§ **Exercise details**
The entries shown below should be output exactly as they appear.

Data extracted from a collection:
____
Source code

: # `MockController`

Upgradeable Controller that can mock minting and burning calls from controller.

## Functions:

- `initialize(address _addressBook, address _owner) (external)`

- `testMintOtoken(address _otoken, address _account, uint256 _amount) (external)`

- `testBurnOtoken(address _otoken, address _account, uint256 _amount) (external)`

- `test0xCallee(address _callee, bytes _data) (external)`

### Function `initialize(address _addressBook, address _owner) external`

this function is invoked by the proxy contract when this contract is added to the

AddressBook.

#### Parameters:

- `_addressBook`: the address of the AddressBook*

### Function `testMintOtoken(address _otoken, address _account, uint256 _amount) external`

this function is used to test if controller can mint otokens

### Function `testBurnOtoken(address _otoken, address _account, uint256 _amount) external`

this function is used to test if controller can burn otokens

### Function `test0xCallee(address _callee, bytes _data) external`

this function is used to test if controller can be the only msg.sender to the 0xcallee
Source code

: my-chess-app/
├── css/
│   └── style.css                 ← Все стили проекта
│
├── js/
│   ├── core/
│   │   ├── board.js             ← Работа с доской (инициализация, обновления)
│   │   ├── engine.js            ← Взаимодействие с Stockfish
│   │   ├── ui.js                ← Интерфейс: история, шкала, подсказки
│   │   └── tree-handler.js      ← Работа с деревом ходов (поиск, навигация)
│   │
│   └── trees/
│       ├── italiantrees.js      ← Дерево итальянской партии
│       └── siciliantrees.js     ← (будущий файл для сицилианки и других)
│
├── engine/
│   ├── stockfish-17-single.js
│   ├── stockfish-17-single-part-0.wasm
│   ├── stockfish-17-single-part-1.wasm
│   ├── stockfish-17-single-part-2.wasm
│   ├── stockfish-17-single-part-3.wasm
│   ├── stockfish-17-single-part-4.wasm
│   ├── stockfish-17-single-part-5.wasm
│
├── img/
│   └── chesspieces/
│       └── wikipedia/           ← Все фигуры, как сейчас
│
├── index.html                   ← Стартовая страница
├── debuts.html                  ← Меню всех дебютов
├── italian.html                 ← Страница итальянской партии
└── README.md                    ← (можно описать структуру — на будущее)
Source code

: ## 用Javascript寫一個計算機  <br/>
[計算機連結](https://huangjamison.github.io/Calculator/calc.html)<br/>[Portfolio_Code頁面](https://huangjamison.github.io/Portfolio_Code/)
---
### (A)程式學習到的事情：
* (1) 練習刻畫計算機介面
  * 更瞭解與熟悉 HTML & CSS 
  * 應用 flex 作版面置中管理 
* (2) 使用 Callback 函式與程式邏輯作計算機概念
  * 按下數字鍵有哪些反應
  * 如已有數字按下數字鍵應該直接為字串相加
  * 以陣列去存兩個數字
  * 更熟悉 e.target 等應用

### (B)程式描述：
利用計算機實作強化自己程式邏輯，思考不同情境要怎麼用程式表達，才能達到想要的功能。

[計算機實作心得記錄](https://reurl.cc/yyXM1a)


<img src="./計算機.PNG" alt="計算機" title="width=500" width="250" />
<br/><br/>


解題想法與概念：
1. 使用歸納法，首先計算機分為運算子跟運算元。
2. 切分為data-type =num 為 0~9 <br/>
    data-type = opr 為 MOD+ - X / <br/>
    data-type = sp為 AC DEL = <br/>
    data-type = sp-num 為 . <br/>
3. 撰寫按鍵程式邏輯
____
§ **Problem solution**
Source code

: # `MockController`

Upgradeable Controller that can mock minting and burning calls from controller.

## Functions:

- `initialize(address _addressBook, address _owner) (external)`

- `testMintOtoken(address _otoken, address _account, uint256 _amount) (external)`

- `testBurnOtoken(address _otoken, address _account, uint256 _amount) (external)`

- `test0xCallee(address _callee, bytes _data) (external)`

### Function `initialize(address _addressBook, address _owner) external`

this function is invoked by the proxy contract when this contract is added to the

AddressBook.

#### Parameters:

- `_addressBook`: the address of the AddressBook*

### Function `testMintOtoken(address _otoken, address _account, uint256 _amount) external`

this function is used to test if controller can mint otokens

### Function `testBurnOtoken(address _otoken, address _account, uint256 _amount) external`

this function is used to test if controller can burn otokens

### Function `test0xCallee(address _callee, bytes _data) external`

this function is used to test if controller can be the only msg.sender to the 0xcallee
Source code

: my-chess-app/
├── css/
│   └── style.css                 ← Все стили проекта
│
├── js/
│   ├── core/
│   │   ├── board.js             ← Работа с доской (инициализация, обновления)
│   │   ├── engine.js            ← Взаимодействие с Stockfish
│   │   ├── ui.js                ← Интерфейс: история, шкала, подсказки
│   │   └── tree-handler.js      ← Работа с деревом ходов (поиск, навигация)
│   │
│   └── trees/
│       ├── italiantrees.js      ← Дерево итальянской партии
│       └── siciliantrees.js     ← (будущий файл для сицилианки и других)
│
├── engine/
│   ├── stockfish-17-single.js
│   ├── stockfish-17-single-part-0.wasm
│   ├── stockfish-17-single-part-1.wasm
│   ├── stockfish-17-single-part-2.wasm
│   ├── stockfish-17-single-part-3.wasm
│   ├── stockfish-17-single-part-4.wasm
│   ├── stockfish-17-single-part-5.wasm
│
├── img/
│   └── chesspieces/
│       └── wikipedia/           ← Все фигуры, как сейчас
│
├── index.html                   ← Стартовая страница
├── debuts.html                  ← Меню всех дебютов
├── italian.html                 ← Страница итальянской партии
└── README.md                    ← (можно описать структуру — на будущее)
Source code

: ## 用Javascript寫一個計算機  <br/>
[計算機連結](https://huangjamison.github.io/Calculator/calc.html)<br/>[Portfolio_Code頁面](https://huangjamison.github.io/Portfolio_Code/)
---
### (A)程式學習到的事情：
* (1) 練習刻畫計算機介面
  * 更瞭解與熟悉 HTML & CSS 
  * 應用 flex 作版面置中管理 
* (2) 使用 Callback 函式與程式邏輯作計算機概念
  * 按下數字鍵有哪些反應
  * 如已有數字按下數字鍵應該直接為字串相加
  * 以陣列去存兩個數字
  * 更熟悉 e.target 等應用

### (B)程式描述：
利用計算機實作強化自己程式邏輯，思考不同情境要怎麼用程式表達，才能達到想要的功能。

[計算機實作心得記錄](https://reurl.cc/yyXM1a)


<img src="./計算機.PNG" alt="計算機" title="width=500" width="250" />
<br/><br/>


解題想法與概念：
1. 使用歸納法，首先計算機分為運算子跟運算元。
2. 切分為data-type =num 為 0~9 <br/>
    data-type = opr 為 MOD+ - X / <br/>
    data-type = sp為 AC DEL = <br/>
    data-type = sp-num 為 . <br/>
3. 撰寫按鍵程式邏輯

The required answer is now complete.